> _TASK ITEM_
Show all lines from the material that carry the word "supported".

> _WORKING DATA_
*** Begin section ***

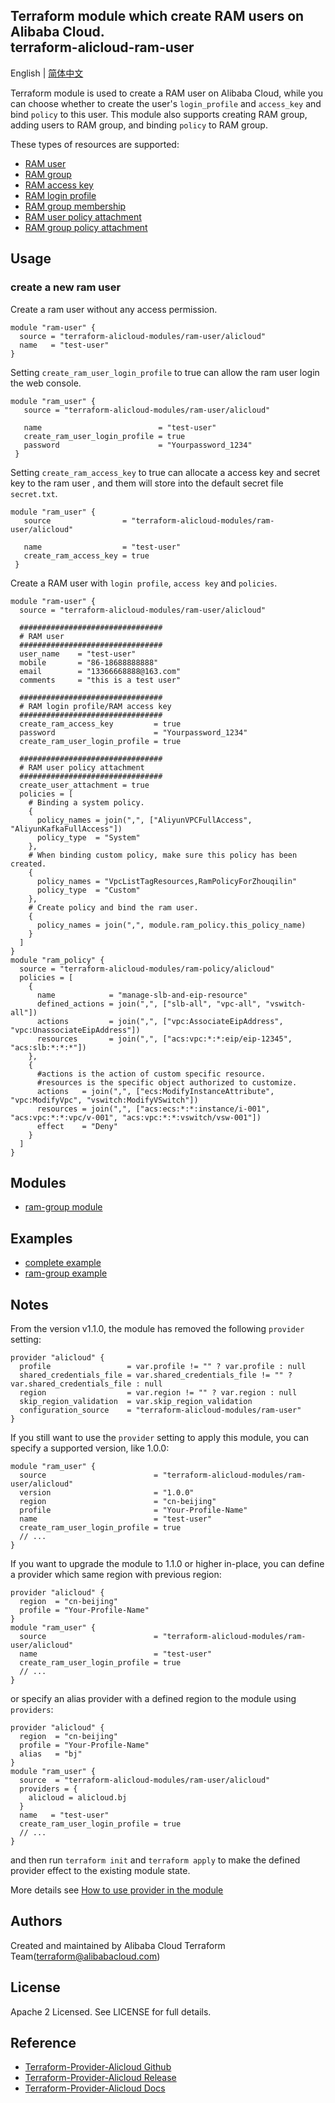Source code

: Terraform module which create RAM users on Alibaba Cloud.  
terraform-alicloud-ram-user
--------------------------

English | [简体中文](https://github.com/terraform-alicloud-modules/terraform-alicloud-ram-user/blob/master/README-CN.md)

Terraform module is used to create a RAM user on Alibaba Cloud, while you can choose whether to create the user's `login_profile` and `access_key` and bind `policy` to this user. This module also supports creating RAM group, adding users to RAM group, and binding `policy` to RAM group.

These types of resources are supported:

* [RAM user](https://www.terraform.io/docs/providers/alicloud/r/ram_user.html)
* [RAM group](https://www.terraform.io/docs/providers/alicloud/r/ram_group.html)
* [RAM access key](https://www.terraform.io/docs/providers/alicloud/r/ram_access_key.html)
* [RAM login profile](https://www.terraform.io/docs/providers/alicloud/r/ram_login_profile.html)
* [RAM group membership](https://www.terraform.io/docs/providers/alicloud/r/ram_group_membership.html)
* [RAM user policy attachment](https://www.terraform.io/docs/providers/alicloud/r/ram_user_policy_attachment.html)
* [RAM group policy attachment](https://www.terraform.io/docs/providers/alicloud/r/ram_group_policy_attachment.html)

## Usage

### create a new ram user

Create a ram user without any access permission.

```hcl
module "ram-user" {
  source = "terraform-alicloud-modules/ram-user/alicloud"
  name   = "test-user"
}
```
Setting `create_ram_user_login_profile` to true can allow the ram user login the web console.

```hcl
module "ram_user" {
   source = "terraform-alicloud-modules/ram-user/alicloud"

   name                          = "test-user"
   create_ram_user_login_profile = true
   password                      = "Yourpassword_1234"
 }
```

Setting `create_ram_access_key` to true can allocate a access key and secret key to the ram user
, and them will store into the default secret file `secret.txt`.

```hcl
module "ram_user" {
   source                = "terraform-alicloud-modules/ram-user/alicloud"

   name                  = "test-user"
   create_ram_access_key = true
 }
```

Create a RAM user with `login profile`, `access key` and `policies`.

```hcl
module "ram-user" {
  source = "terraform-alicloud-modules/ram-user/alicloud"

  ################################
  # RAM user
  ################################
  user_name    = "test-user"
  mobile       = "86-18688888888"
  email        = "13366668888@163.com"
  comments     = "this is a test user"
  
  ################################
  # RAM login profile/RAM access key
  ################################
  create_ram_access_key         = true
  password                      = "Yourpassword_1234"
  create_ram_user_login_profile = true
  
  ################################
  # RAM user policy attachment
  ################################
  create_user_attachment = true
  policies = [
    # Binding a system policy.
    {
      policy_names = join(",", ["AliyunVPCFullAccess", "AliyunKafkaFullAccess"])
      policy_type  = "System"
    },
    # When binding custom policy, make sure this policy has been created.
    {
      policy_names = "VpcListTagResources,RamPolicyForZhouqilin"
      policy_type  = "Custom"
    },
    # Create policy and bind the ram user.
    {
      policy_names = join(",", module.ram_policy.this_policy_name)
    }
  ]
}
module "ram_policy" {
  source = "terraform-alicloud-modules/ram-policy/alicloud"
  policies = [
    {
      name            = "manage-slb-and-eip-resource"
      defined_actions = join(",", ["slb-all", "vpc-all", "vswitch-all"])
      actions         = join(",", ["vpc:AssociateEipAddress", "vpc:UnassociateEipAddress"])
      resources       = join(",", ["acs:vpc:*:*:eip/eip-12345", "acs:slb:*:*:*"])
    },
    {
      #actions is the action of custom specific resource.
      #resources is the specific object authorized to customize.
      actions   = join(",", ["ecs:ModifyInstanceAttribute", "vpc:ModifyVpc", "vswitch:ModifyVSwitch"])
      resources = join(",", ["acs:ecs:*:*:instance/i-001", "acs:vpc:*:*:vpc/v-001", "acs:vpc:*:*:vswitch/vsw-001"])
      effect    = "Deny"
    }    
  ]
}
```

## Modules
* [ram-group module](https://github.com/terraform-alicloud-modules/terraform-alicloud-ram-user/tree/master/modules/ram-group)


## Examples

* [complete example](https://github.com/terraform-alicloud-modules/terraform-alicloud-ram-user/tree/master/examples/complete)
* [ram-group example](https://github.com/terraform-alicloud-modules/terraform-alicloud-ram-user/tree/master/examples/ram-group)

## Notes
From the version v1.1.0, the module has removed the following `provider` setting:

```hcl
provider "alicloud" {
  profile                 = var.profile != "" ? var.profile : null
  shared_credentials_file = var.shared_credentials_file != "" ? var.shared_credentials_file : null
  region                  = var.region != "" ? var.region : null
  skip_region_validation  = var.skip_region_validation
  configuration_source    = "terraform-alicloud-modules/ram-user"
}
```

If you still want to use the `provider` setting to apply this module, you can specify a supported version, like 1.0.0:

```hcl
module "ram_user" {
  source                        = "terraform-alicloud-modules/ram-user/alicloud"
  version                       = "1.0.0"
  region                        = "cn-beijing"
  profile                       = "Your-Profile-Name"
  name                          = "test-user"
  create_ram_user_login_profile = true
  // ...
}
```

If you want to upgrade the module to 1.1.0 or higher in-place, you can define a provider which same region with
previous region:

```hcl
provider "alicloud" {
  region  = "cn-beijing"
  profile = "Your-Profile-Name"
}
module "ram_user" {
  source                        = "terraform-alicloud-modules/ram-user/alicloud"
  name                          = "test-user"
  create_ram_user_login_profile = true
  // ...
}
```
or specify an alias provider with a defined region to the module using `providers`:

```hcl
provider "alicloud" {
  region  = "cn-beijing"
  profile = "Your-Profile-Name"
  alias   = "bj"
}
module "ram_user" {
  source  = "terraform-alicloud-modules/ram-user/alicloud"
  providers = {
    alicloud = alicloud.bj
  }
  name   = "test-user"
  create_ram_user_login_profile = true
  // ...
}
```

and then run `terraform init` and `terraform apply` to make the defined provider effect to the existing module state.

More details see [How to use provider in the module](https://www.terraform.io/docs/language/modules/develop/providers.html#passing-providers-explicitly)

Authors
-------
Created and maintained by Alibaba Cloud Terraform Team(terraform@alibabacloud.com)

License
----
Apache 2 Licensed. See LICENSE for full details.

Reference
---------
* [Terraform-Provider-Alicloud Github](https://github.com/terraform-providers/terraform-provider-alicloud)
* [Terraform-Provider-Alicloud Release](https://releases.hashicorp.com/terraform-provider-alicloud/)
* [Terraform-Provider-Alicloud Docs](https://www.terraform.io/docs/providers/alicloud/index.html)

*** End section ***

> _ANSWER TO THIS EXERCISE_
These types of resources are supported:
If you still want to use the `provider` setting to apply this module, you can specify a supported version, like 1.0.0:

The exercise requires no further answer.